__Exercise instructions__
Every line of the entries below that carries the string "distribution" should be copied.

__Information given__

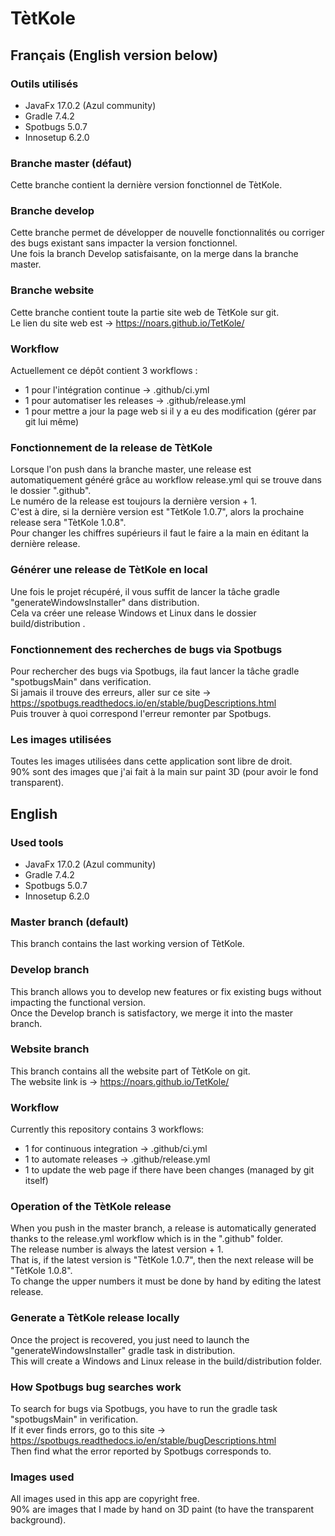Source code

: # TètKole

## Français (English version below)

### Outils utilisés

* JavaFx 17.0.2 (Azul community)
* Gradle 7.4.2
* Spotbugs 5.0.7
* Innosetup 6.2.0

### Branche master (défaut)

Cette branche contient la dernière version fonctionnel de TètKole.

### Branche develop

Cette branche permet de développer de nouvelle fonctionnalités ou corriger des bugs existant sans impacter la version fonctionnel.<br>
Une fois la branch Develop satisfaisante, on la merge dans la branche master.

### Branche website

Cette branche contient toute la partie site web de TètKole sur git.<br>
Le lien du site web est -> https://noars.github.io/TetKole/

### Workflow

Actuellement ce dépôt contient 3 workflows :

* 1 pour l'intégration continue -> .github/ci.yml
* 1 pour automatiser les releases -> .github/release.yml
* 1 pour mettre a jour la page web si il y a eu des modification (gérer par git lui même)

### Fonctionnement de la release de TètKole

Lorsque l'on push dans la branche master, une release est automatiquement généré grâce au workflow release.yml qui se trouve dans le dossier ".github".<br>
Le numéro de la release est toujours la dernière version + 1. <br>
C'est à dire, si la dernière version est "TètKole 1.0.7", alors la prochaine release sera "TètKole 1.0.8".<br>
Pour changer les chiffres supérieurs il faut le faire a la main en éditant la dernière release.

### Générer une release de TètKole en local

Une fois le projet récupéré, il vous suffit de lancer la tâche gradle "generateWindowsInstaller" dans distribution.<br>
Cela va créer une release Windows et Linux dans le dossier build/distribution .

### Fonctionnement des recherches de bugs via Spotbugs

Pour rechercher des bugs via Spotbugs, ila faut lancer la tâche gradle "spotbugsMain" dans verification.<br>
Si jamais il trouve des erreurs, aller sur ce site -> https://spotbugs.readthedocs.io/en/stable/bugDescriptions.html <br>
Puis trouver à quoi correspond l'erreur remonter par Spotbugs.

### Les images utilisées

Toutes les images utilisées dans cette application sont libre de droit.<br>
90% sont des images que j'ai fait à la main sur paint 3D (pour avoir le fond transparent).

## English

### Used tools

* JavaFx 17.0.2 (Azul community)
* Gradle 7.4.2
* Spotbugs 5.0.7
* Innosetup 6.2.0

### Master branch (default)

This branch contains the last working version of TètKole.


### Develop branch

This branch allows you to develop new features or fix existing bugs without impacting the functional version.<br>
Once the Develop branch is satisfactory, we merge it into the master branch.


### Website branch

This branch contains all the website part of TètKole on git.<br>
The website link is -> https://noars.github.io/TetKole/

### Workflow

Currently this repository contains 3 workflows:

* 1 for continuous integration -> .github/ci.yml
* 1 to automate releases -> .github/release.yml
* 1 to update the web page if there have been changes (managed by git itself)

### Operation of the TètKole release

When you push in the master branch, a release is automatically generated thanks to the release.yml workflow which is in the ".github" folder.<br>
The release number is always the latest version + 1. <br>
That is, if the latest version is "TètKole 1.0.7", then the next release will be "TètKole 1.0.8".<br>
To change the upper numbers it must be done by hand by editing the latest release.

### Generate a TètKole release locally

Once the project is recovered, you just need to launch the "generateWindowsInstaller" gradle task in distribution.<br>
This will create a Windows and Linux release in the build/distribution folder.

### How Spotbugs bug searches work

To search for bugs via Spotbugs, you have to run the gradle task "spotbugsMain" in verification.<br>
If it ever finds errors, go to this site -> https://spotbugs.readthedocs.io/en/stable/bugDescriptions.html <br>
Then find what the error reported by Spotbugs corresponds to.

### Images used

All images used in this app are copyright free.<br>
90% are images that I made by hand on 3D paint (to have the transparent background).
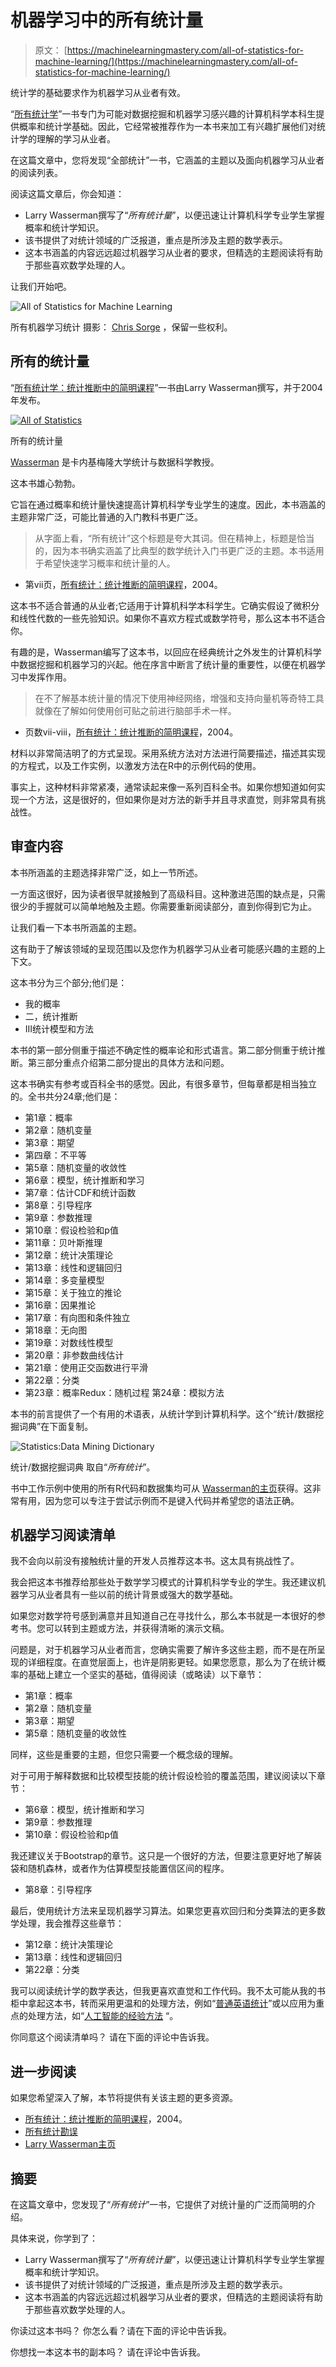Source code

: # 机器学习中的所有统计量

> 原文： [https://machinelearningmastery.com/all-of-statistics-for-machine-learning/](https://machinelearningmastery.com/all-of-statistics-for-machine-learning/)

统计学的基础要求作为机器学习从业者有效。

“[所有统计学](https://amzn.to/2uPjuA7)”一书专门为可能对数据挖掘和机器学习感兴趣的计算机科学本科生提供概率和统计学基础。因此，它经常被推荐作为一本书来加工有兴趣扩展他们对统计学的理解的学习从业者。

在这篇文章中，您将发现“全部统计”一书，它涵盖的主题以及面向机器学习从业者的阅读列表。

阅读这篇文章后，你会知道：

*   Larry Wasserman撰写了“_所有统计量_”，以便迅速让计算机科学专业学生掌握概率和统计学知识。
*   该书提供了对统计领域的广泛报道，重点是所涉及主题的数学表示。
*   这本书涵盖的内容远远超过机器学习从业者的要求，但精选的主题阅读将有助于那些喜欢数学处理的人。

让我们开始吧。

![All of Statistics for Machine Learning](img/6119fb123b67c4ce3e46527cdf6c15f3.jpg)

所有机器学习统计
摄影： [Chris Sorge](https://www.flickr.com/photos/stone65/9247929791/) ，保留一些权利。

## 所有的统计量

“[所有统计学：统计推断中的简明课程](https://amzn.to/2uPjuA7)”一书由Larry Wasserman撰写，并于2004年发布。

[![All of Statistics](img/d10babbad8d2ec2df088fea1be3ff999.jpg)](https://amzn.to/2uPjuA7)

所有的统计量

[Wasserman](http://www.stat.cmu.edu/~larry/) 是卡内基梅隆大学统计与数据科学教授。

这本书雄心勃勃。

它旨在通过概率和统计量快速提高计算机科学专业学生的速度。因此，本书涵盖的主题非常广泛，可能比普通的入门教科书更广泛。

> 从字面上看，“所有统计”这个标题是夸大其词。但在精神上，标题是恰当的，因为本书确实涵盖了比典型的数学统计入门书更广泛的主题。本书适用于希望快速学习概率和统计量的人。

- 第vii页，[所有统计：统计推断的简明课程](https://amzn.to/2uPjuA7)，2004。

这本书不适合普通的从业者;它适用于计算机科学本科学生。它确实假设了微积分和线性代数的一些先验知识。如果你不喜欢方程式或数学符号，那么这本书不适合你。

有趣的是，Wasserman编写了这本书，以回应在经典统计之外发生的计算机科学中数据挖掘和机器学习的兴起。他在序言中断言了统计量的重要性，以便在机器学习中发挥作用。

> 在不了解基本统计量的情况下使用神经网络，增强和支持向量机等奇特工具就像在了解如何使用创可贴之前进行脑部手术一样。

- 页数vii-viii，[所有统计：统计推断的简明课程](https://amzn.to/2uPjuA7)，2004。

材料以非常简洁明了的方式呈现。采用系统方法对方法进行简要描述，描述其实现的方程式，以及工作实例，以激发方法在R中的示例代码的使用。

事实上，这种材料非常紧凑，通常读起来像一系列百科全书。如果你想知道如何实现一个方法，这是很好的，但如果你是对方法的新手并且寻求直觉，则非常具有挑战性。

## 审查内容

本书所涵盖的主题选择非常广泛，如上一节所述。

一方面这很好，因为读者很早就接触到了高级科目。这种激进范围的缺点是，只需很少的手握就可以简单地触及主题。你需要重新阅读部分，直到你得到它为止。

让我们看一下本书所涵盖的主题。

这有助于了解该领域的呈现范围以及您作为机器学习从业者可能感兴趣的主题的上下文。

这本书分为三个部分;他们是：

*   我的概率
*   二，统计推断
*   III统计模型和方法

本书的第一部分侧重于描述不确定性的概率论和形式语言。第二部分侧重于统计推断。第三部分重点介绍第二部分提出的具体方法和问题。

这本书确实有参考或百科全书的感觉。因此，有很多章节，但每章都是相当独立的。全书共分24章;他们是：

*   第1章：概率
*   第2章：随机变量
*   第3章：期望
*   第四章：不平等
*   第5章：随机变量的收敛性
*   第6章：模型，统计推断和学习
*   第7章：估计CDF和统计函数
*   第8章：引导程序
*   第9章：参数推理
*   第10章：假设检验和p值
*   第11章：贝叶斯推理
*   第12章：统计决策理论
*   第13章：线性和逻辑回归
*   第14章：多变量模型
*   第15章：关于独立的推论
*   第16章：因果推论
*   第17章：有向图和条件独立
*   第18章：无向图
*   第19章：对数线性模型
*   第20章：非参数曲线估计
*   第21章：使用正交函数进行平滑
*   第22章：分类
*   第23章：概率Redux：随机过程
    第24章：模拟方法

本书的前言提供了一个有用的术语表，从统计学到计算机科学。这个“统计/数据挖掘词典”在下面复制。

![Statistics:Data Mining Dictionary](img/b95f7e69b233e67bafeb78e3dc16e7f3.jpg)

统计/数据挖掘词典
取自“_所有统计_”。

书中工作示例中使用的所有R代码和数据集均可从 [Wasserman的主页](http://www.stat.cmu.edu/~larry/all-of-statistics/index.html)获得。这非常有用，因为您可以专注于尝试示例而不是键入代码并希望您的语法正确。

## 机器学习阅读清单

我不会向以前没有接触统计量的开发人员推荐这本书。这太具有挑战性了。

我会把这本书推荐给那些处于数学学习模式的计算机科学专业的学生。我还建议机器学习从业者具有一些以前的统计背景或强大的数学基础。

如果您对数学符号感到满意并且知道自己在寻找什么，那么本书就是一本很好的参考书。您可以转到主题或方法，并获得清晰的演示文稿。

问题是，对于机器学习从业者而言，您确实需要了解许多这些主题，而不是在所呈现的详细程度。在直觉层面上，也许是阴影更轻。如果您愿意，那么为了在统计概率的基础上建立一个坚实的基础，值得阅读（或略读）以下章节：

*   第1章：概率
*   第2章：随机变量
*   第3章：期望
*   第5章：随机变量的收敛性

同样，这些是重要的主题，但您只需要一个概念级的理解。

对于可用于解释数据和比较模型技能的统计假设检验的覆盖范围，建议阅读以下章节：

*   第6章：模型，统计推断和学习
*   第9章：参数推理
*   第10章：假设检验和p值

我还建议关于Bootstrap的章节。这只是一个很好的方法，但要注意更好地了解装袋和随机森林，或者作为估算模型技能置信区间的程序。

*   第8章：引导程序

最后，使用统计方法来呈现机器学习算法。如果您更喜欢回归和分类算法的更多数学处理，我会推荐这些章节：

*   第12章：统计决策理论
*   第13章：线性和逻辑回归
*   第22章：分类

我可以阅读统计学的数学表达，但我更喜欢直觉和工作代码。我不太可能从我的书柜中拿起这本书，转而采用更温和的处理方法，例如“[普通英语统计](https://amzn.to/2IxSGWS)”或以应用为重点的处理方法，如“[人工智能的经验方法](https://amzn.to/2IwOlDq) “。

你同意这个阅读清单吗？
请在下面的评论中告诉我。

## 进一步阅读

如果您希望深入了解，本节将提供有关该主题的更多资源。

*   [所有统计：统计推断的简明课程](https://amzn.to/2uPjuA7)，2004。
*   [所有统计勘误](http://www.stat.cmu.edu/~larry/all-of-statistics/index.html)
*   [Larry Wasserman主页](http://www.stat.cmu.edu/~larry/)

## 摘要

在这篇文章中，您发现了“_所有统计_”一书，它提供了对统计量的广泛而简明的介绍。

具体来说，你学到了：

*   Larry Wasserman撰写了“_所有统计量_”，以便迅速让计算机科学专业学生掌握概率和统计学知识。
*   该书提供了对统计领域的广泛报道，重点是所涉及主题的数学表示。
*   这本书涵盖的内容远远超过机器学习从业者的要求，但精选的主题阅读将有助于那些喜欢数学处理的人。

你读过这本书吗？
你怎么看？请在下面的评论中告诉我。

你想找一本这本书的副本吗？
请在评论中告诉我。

__Exercise output__
Une fois le projet récupéré, il vous suffit de lancer la tâche gradle "generateWindowsInstaller" dans distribution.<br>
Cela va créer une release Windows et Linux dans le dossier build/distribution .
Once the project is recovered, you just need to launch the "generateWindowsInstaller" gradle task in distribution.<br>
This will create a Windows and Linux release in the build/distribution folder.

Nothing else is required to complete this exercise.